* _Provided records_
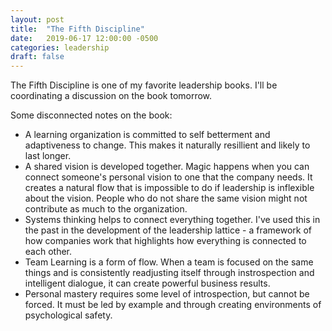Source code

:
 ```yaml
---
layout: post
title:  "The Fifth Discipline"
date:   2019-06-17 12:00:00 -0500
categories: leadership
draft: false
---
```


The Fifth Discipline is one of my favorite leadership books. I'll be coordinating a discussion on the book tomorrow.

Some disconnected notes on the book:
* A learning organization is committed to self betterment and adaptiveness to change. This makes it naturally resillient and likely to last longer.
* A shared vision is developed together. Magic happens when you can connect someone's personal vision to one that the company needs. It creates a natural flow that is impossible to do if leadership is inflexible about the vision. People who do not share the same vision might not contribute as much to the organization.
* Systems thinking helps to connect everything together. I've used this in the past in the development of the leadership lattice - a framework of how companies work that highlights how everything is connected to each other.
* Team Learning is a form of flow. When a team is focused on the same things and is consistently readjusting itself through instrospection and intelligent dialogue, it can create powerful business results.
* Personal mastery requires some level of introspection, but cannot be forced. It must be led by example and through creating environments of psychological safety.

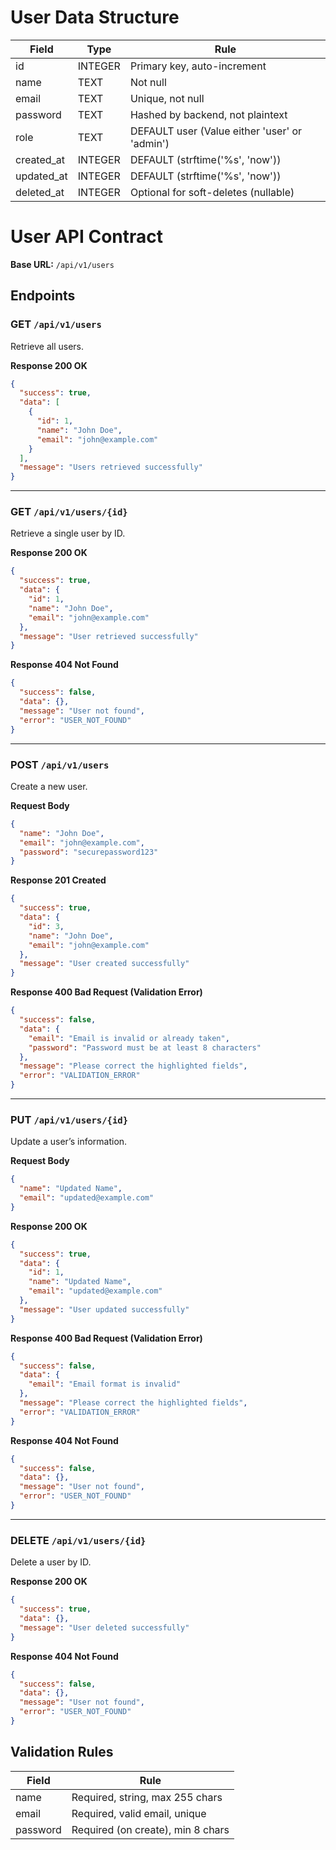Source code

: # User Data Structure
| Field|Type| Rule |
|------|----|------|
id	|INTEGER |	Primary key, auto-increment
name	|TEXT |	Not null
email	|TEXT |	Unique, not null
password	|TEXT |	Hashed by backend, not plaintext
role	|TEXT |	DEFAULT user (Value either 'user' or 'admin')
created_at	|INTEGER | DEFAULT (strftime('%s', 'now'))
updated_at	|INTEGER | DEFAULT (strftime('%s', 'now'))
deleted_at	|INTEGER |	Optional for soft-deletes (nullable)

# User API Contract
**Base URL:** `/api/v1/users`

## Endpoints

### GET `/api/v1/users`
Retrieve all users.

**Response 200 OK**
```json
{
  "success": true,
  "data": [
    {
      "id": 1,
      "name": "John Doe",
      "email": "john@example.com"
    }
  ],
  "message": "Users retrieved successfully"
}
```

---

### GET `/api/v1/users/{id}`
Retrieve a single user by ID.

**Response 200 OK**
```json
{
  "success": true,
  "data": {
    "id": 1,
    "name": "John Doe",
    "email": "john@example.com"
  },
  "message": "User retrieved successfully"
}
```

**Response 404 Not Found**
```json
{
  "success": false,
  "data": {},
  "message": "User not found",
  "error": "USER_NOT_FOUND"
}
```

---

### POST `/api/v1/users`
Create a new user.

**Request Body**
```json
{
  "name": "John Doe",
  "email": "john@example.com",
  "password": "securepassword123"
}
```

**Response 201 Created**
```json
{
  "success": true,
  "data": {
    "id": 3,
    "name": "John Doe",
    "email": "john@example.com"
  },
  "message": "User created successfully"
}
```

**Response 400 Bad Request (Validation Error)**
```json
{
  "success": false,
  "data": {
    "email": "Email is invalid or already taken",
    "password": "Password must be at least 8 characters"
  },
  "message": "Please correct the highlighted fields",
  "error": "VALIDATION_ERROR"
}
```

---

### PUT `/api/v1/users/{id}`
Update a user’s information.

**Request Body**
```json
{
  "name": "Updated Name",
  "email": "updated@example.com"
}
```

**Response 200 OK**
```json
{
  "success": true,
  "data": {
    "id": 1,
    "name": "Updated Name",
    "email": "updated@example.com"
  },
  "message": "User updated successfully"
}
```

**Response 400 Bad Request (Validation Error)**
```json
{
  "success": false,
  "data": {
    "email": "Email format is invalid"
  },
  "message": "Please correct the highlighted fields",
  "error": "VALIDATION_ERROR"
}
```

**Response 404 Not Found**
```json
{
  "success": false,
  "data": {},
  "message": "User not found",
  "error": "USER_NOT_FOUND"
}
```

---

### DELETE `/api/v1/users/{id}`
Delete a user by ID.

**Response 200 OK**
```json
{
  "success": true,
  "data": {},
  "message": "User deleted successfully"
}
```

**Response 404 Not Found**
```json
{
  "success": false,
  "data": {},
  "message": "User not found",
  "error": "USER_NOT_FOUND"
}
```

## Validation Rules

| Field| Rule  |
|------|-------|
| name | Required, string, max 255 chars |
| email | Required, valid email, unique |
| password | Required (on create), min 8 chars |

* _Exercise instructions_
For each line of the entries that holds the word "DEFAULT", pull that line out.

* _Result of the task_
role	|TEXT |	DEFAULT user (Value either 'user' or 'admin')
created_at	|INTEGER | DEFAULT (strftime('%s', 'now'))
updated_at	|INTEGER | DEFAULT (strftime('%s', 'now'))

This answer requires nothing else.